Problem description = Look through the lines below, find those with the word "will", and copy them.

*****

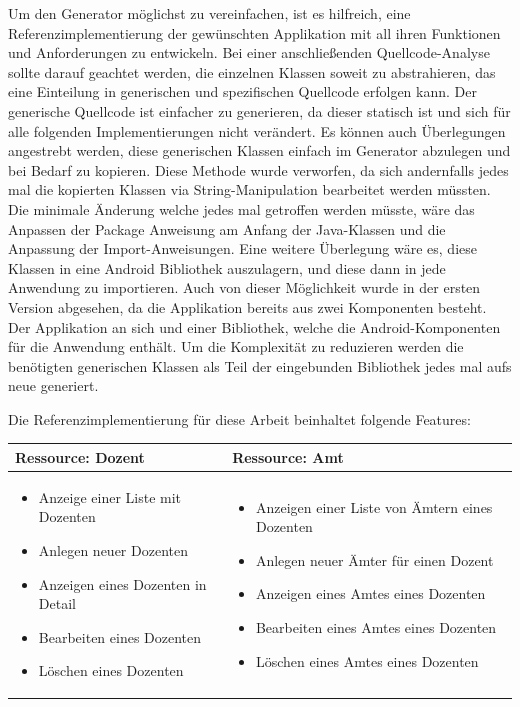 Um den Generator möglichst zu vereinfachen, ist es hilfreich, eine Referenzimplementierung der gewünschten Applikation mit all ihren Funktionen und Anforderungen zu entwickeln. Bei einer anschließenden Quellcode-Analyse sollte darauf geachtet werden, die einzelnen Klassen soweit zu abstrahieren, das eine Einteilung in generischen und spezifischen Quellcode erfolgen kann. Der generische Quellcode ist einfacher zu generieren, da dieser statisch ist und sich für alle folgenden Implementierungen nicht verändert. Es können auch Überlegungen angestrebt werden, diese generischen Klassen einfach im Generator abzulegen und bei Bedarf zu kopieren. Diese Methode wurde verworfen, da sich andernfalls jedes mal die kopierten Klassen via String-Manipulation bearbeitet werden müssten. Die minimale Änderung welche jedes mal getroffen werden müsste, wäre das Anpassen der Package Anweisung am Anfang der Java-Klassen und die Anpassung der Import-Anweisungen. Eine weitere Überlegung wäre es, diese Klassen in eine Android Bibliothek auszulagern, und diese dann in jede Anwendung zu importieren. Auch von dieser Möglichkeit wurde in der ersten Version abgesehen, da die Applikation bereits aus zwei Komponenten besteht. Der Applikation an sich und einer Bibliothek, welche die Android-Komponenten für die Anwendung enthält. Um die Komplexität zu reduzieren werden die benötigten generischen Klassen als Teil der eingebunden Bibliothek jedes mal aufs neue generiert.

Die Referenzimplementierung für diese Arbeit beinhaltet folgende Features:
\begin{center}
	\begin{tabular}{p{}|p{}}
		\textbf{Ressource: Dozent} & \textbf{Ressource: Amt} \\ \hline
		\begin{itemize}
			\item Anzeige einer Liste mit Dozenten
			\item Anlegen neuer Dozenten
			\item Anzeigen eines Dozenten in Detail
			\item Bearbeiten eines Dozenten
			\item Löschen eines Dozenten
		\end{itemize}
		&
		\begin{itemize}
			\item Anzeigen einer Liste von Ämtern eines Dozenten
			\item Anlegen neuer Ämter für einen Dozent
			\item Anzeigen eines Amtes eines Dozenten
			\item Bearbeiten eines Amtes eines Dozenten
			\item Löschen eines Amtes eines Dozenten
		\end{itemize}
		\\
	\end{tabular}
\end{center}

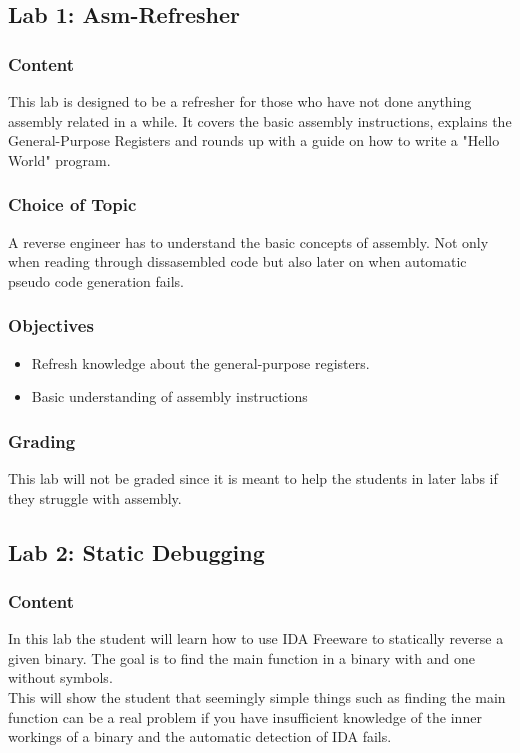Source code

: 
\subsection{Lab 1: Asm-Refresher}
\subsubsection*{Content}
This lab is designed to be a refresher for those who have not done anything assembly related in a while. It covers the basic assembly instructions, explains the General-Purpose Registers and rounds up with a guide on how to write a "Hello World" program.  
\subsubsection*{Choice of Topic}
A reverse engineer has to understand the basic concepts of assembly. Not only when reading through dissasembled code but also later on when automatic pseudo code generation fails.
\subsubsection*{Objectives}
\begin{itemize}
    \item Refresh knowledge about the general-purpose registers.
    \item Basic understanding of assembly instructions
\end{itemize}
\subsubsection*{Grading}
This lab will not be graded since it is meant to help the students in later labs if they struggle with assembly.

\subsection{Lab 2: Static Debugging}
\subsubsection*{Content}
In this lab the student will learn how to use IDA Freeware to statically reverse a given binary. The goal is to find the main function in a binary with and one without symbols. \\
This will show the student that seemingly simple things such as finding the main function can be a real problem if you have insufficient knowledge of the inner workings of a binary and the automatic detection of IDA fails.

*****

Completed task =
This lab will not be graded since it is meant to help the students in later labs if they struggle with assembly.
In this lab the student will learn how to use IDA Freeware to statically reverse a given binary. The goal is to find the main function in a binary with and one without symbols. \\
This will show the student that seemingly simple things such as finding the main function can be a real problem if you have insufficient knowledge of the inner workings of a binary and the automatic detection of IDA fails.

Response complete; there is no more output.